Sir Chris Wormald will leave his role as cabinet secretary and head of the civil service today.
In a statement, the Cabinet Office said the prime minister and cabinet secretary had mutually agreed that Wormald should stand down.
Wormald was appointed to the position by the PM in December 2024, succeeding Simon Case, who stepped down due to ill health.
His departure, just over a year later, makes him the shortest-serving cab sec in history. The official statement gave no reason for Wormald's exit.
Wormald said: “It has been an honour and a privilege to serve as a civil servant for the past 35 years, and a particular distinction to lead the service as cabinet secretary. I want to place on record my sincere thanks to the extraordinary civil servants, public servants, ministers, and advisers I have worked with. Our country is fortunate to have such dedicated individuals devoted to public service, and I wish them every success for the future."

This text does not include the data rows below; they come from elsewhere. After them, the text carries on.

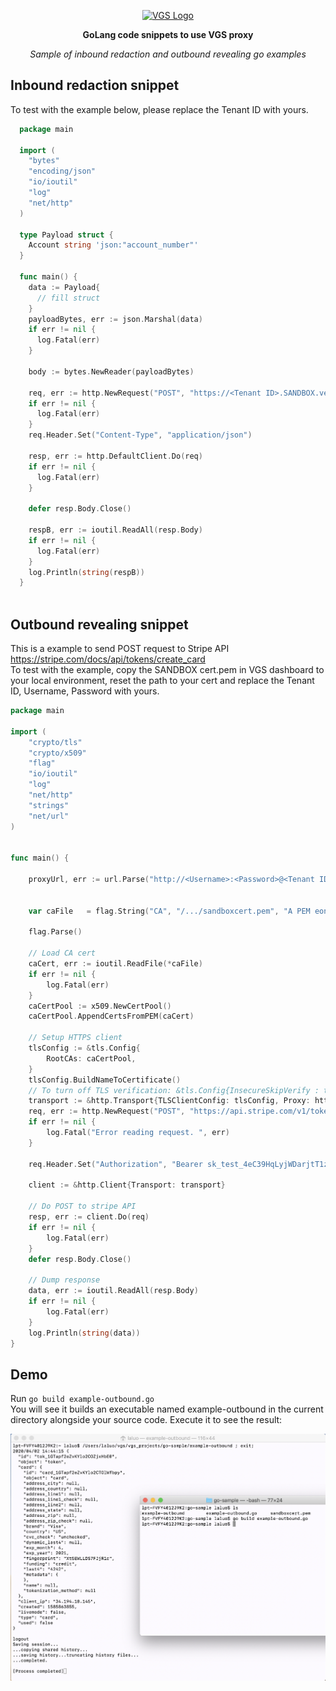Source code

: <p align="center"><a href="https://www.verygoodsecurity.com/"><img src="https://avatars0.githubusercontent.com/u/17788525" width="128" alt="VGS Logo"></a></p>
<p align="center"><b>GoLang code snippets to use VGS proxy</b></p>
<p align="center"><i>Sample of inbound redaction and outbound revealing go examples</i></p>

## Inbound redaction snippet
To test with the example below, please replace the Tenant ID with yours.
```go
  package main

  import (
    "bytes"
    "encoding/json"
    "io/ioutil"
    "log"
    "net/http"
  )

  type Payload struct {
    Account string 'json:"account_number"'
  }

  func main() {
    data := Payload{
      // fill struct
    }
    payloadBytes, err := json.Marshal(data)
    if err != nil {
      log.Fatal(err)
    }

    body := bytes.NewReader(payloadBytes)

    req, err := http.NewRequest("POST", "https://<Tenant ID>.SANDBOX.verygoodproxy.com/post", body)
    if err != nil {
      log.Fatal(err)
    }
    req.Header.Set("Content-Type", "application/json")

    resp, err := http.DefaultClient.Do(req)
    if err != nil {
      log.Fatal(err)
    }

    defer resp.Body.Close()

    respB, err := ioutil.ReadAll(resp.Body)
    if err != nil {
      log.Fatal(err)
    }
    log.Println(string(respB))
  }
  
```

## Outbound revealing snippet
This is a example to send POST request to Stripe API  https://stripe.com/docs/api/tokens/create_card  
To test with the example, copy the SANDBOX cert.pem in VGS dashboard to your local environment, reset the path to your cert and replace the Tenant ID, Username, Password with yours.
```go
package main

import (
    "crypto/tls"
    "crypto/x509"
    "flag"
    "io/ioutil"
    "log"
    "net/http"
    "strings"
    "net/url"
)


func main() {

    proxyUrl, err := url.Parse("http://<Username>:<Password>@<Tenant ID>.SANDBOX.verygoodproxy.com:8080")


	var caFile   = flag.String("CA", "/.../sandboxcert.pem", "A PEM eoncoded CA's certificate file.")

	flag.Parse()

    // Load CA cert
    caCert, err := ioutil.ReadFile(*caFile)
    if err != nil {
        log.Fatal(err)
    }
    caCertPool := x509.NewCertPool()
    caCertPool.AppendCertsFromPEM(caCert)

    // Setup HTTPS client
    tlsConfig := &tls.Config{
        RootCAs: caCertPool,
    }
    tlsConfig.BuildNameToCertificate()
    // To turn off TLS verification: &tls.Config{InsecureSkipVerify : true}
    transport := &http.Transport{TLSClientConfig: tlsConfig, Proxy: http.ProxyURL(proxyUrl), }
    req, err := http.NewRequest("POST", "https://api.stripe.com/v1/tokens", strings.NewReader("card[number]=tok_sandbox_2ssJThVetq4Tjn6QhViKaw&card[cvc]=tok_sandbox_5Uddqh8pY1sCuYbpqtU7xw&card[exp_month]=04&card[exp_year]=2021"))
    if err != nil {
		log.Fatal("Error reading request. ", err)
	}

	req.Header.Set("Authorization", "Bearer sk_test_4eC39HqLyjWDarjtT1zdp7dc")

    client := &http.Client{Transport: transport}

    // Do POST to stripe API
    resp, err := client.Do(req)
    if err != nil {
        log.Fatal(err)
    }
    defer resp.Body.Close()

    // Dump response
    data, err := ioutil.ReadAll(resp.Body)
    if err != nil {
        log.Fatal(err)
    }
    log.Println(string(data))
}
```

## Demo

Run `go build example-outbound.go`  
You will see it builds an executable named example-outbound in the current directory alongside your source code. Execute it to see the result: 

![go-demo](go-demo.png "go-demo")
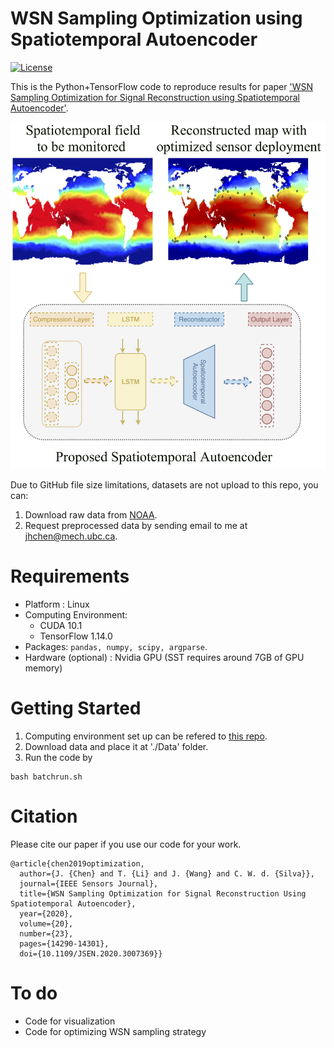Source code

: # WSN Sampling Optimization using Spatiotemporal Autoencoder
[![License](https://img.shields.io/badge/License-BSD%202--Clause-orange.svg)](https://opensource.org/licenses/BSD-2-Clause)

This is the Python+TensorFlow code to reproduce results for paper ['WSN Sampling Optimization for Signal
Reconstruction using Spatiotemporal Autoencoder'](https://ieeexplore.ieee.org/document/9133473).

<a href="url"><img src="GraphicAbstract.png" width="600" ></a>

Due to GitHub file size limitations, datasets are not upload to this repo, you can:
1. Download raw data from [NOAA](https://www.esrl.noaa.gov/psd/data/gridded/data.noaa.oisst.v2.html).
2. Request preprocessed data by sending email to me at jhchen@mech.ubc.ca.

# Requirements
* Platform : Linux 
* Computing Environment:
  * CUDA 10.1 
  * TensorFlow 1.14.0
* Packages: ```pandas, numpy, scipy, argparse```.
* Hardware (optional) : Nvidia GPU (SST requires around 7GB of GPU memory)

# Getting Started
1. Computing environment set up can be refered to [this repo](https://github.com/JiahongChen/Set-up-deep-learning-frameworks-with-GPU-on-Google-Cloud-Platform). 
1. Download data and place it at './Data' folder.
1. Run the code by
```
bash batchrun.sh
```

# Citation
Please cite our paper if you use our code for your work.
```
@article{chen2019optimization,
  author={J. {Chen} and T. {Li} and J. {Wang} and C. W. d. {Silva}},
  journal={IEEE Sensors Journal}, 
  title={WSN Sampling Optimization for Signal Reconstruction Using Spatiotemporal Autoencoder}, 
  year={2020},
  volume={20},
  number={23},
  pages={14290-14301},
  doi={10.1109/JSEN.2020.3007369}}
```

# To do
* Code for visualization
* Code for optimizing WSN sampling strategy
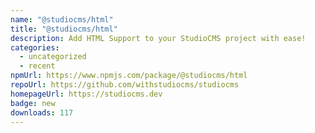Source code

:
 ```yaml
---
name: "@studiocms/html"
title: "@studiocms/html"
description: Add HTML Support to your StudioCMS project with ease!
categories:
  - uncategorized
  - recent
npmUrl: https://www.npmjs.com/package/@studiocms/html
repoUrl: https://github.com/withstudiocms/studiocms
homepageUrl: https://studiocms.dev
badge: new
downloads: 117
---
```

Starmer said: "I am very grateful to Sir Chris for his long and distinguished career of public service, spanning more than 35 years, and for the support that he has given me over the past year. I have agreed with him that he will step down as cabinet secretary today. I wish him the very best for the future."
The official statement said that, for an interim period, the responsibilities of the cabinet secretary will be shared by Cat Little, the permanent secretary at the Cabinet Office; Dame Antonia Romeo, the permanent secretary at the Home Office; and James Bowler, the HM Treasury permanent secretary.
The prime minister will appoint a new cabinet secretary shortly. The appointment process will be agreed by the first civil service commissioner.
Before becoming the government’s top civil servant, Wormald was perm sec for eight years at the Department of Health and Social Care.
He also spent 15 years at the Department for Education – including stints as principal private secretary to education secretaries Estelle Morris and Charles Clarke – and served as head of the Economic and Domestic Affairs Secretariat in the Cabinet Office.
When appointing him, Starmer said Wormald would bring “a wealth of experience to this role at a critical moment in the work of change this new government has begun”. He added that there “could be no-one better placed to drive forward our Plan For Change than Chris”.
In July 2025, just seven months later, briefings emerged that Starmer had “buyer’s remorse” over the appointment. By October 2025, the speculation over his future had escalated, with various newspapers reporting Wormald would be gone by the end of the year.
Appearing before parliament’s Foreign Affairs Committee in November last year, Wormald addressed the speculation. Asked if he expected to remain in post for the foreseeable future, he said: "I certainly hope so. You never want to read stuff in the press. As you and I expect all members of the committee know, that is the price of public life at the moment, and I expect various members of the committee have had considerably more unpleasant things written about them. You go on with the job.
“Media speculation is exactly what it is. And I'm sure Sir Olly would agree with this. Our job is to get on with the job for which the taxpayer pays for, which is what I will be doing."